**Work to complete:** Scan the data below for the string "What". Copy every line where it appears.
Given information Block Start
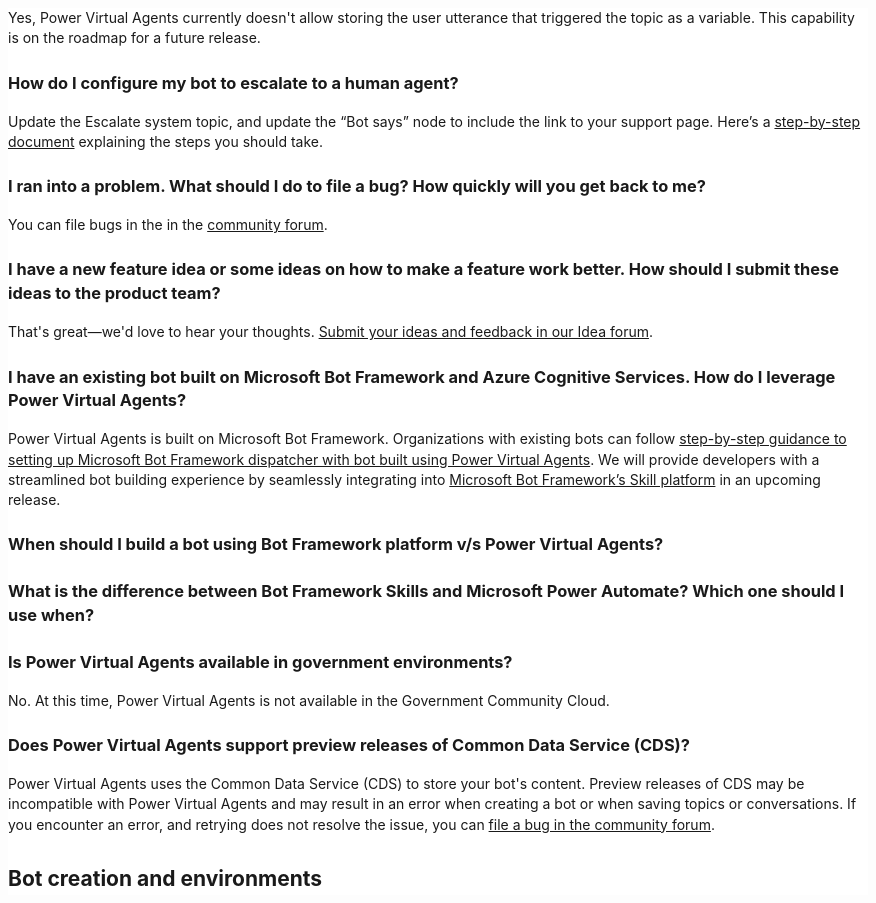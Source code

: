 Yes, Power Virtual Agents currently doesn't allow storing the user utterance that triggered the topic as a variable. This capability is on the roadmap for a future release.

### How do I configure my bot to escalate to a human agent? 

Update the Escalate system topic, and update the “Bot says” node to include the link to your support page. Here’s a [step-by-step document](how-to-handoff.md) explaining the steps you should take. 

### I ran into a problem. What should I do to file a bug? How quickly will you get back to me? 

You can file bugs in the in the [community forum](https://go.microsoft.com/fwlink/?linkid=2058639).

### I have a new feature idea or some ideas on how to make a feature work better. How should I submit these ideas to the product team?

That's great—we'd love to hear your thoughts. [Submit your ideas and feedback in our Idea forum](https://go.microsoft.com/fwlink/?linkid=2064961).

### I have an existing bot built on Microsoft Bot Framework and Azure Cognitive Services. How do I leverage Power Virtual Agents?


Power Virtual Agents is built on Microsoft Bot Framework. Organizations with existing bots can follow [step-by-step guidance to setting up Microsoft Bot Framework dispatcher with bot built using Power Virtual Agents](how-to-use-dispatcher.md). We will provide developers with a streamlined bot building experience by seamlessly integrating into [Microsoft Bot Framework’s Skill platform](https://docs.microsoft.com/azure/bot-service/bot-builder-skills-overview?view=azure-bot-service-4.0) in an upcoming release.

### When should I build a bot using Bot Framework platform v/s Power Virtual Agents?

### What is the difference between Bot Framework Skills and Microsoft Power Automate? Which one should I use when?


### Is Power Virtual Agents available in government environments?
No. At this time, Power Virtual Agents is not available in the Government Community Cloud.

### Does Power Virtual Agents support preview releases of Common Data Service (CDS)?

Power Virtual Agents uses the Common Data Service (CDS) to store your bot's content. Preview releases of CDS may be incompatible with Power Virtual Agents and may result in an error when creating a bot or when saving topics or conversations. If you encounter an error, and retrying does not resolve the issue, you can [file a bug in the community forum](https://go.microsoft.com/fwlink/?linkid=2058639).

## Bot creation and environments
Given information Block End
**Final answer:**
### I ran into a problem. What should I do to file a bug? How quickly will you get back to me? 
### What is the difference between Bot Framework Skills and Microsoft Power Automate? Which one should I use when?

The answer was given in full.